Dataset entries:
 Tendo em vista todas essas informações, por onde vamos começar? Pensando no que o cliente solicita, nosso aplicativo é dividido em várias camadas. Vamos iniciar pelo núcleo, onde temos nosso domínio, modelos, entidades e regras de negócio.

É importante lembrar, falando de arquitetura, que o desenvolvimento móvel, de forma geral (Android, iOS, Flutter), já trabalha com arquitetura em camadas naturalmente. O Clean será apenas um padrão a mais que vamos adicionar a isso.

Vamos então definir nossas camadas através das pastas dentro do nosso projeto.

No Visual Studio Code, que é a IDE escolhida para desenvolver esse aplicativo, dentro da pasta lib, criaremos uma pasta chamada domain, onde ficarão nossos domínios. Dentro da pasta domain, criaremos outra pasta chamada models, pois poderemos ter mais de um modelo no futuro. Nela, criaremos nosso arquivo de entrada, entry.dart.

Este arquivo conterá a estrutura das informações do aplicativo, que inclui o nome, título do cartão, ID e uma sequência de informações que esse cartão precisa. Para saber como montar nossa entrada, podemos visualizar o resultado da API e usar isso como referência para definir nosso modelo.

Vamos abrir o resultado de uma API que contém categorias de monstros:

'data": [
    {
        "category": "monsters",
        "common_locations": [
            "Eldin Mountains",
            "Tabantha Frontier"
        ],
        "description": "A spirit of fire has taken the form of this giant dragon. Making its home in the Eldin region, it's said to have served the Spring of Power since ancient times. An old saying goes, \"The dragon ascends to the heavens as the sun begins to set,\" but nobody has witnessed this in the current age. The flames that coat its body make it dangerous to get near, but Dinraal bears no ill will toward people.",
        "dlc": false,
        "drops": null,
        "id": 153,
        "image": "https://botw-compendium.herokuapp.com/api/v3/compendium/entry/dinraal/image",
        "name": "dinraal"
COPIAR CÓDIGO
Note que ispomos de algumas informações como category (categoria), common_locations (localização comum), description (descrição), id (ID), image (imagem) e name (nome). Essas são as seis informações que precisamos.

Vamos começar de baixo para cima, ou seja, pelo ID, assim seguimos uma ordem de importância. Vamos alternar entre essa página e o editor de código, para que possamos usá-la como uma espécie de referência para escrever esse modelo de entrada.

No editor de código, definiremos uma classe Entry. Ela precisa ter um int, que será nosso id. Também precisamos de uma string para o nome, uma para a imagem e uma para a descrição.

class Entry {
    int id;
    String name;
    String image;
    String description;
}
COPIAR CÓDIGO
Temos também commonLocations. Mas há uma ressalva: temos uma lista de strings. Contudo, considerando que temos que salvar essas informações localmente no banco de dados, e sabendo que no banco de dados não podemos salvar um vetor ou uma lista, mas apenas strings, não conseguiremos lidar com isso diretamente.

The problem:
A faithful copy of the lines from the line containing "Vamos começar de" to the end of the data should be set down, both ends included, and nothing more.

Answer space:
Vamos começar de baixo para cima, ou seja, pelo ID, assim seguimos uma ordem de importância. Vamos alternar entre essa página e o editor de código, para que possamos usá-la como uma espécie de referência para escrever esse modelo de entrada.

No editor de código, definiremos uma classe Entry. Ela precisa ter um int, que será nosso id. Também precisamos de uma string para o nome, uma para a imagem e uma para a descrição.

class Entry {
    int id;
    String name;
    String image;
    String description;
}
COPIAR CÓDIGO
Temos também commonLocations. Mas há uma ressalva: temos uma lista de strings. Contudo, considerando que temos que salvar essas informações localmente no banco de dados, e sabendo que no banco de dados não podemos salvar um vetor ou uma lista, mas apenas strings, não conseguiremos lidar com isso diretamente.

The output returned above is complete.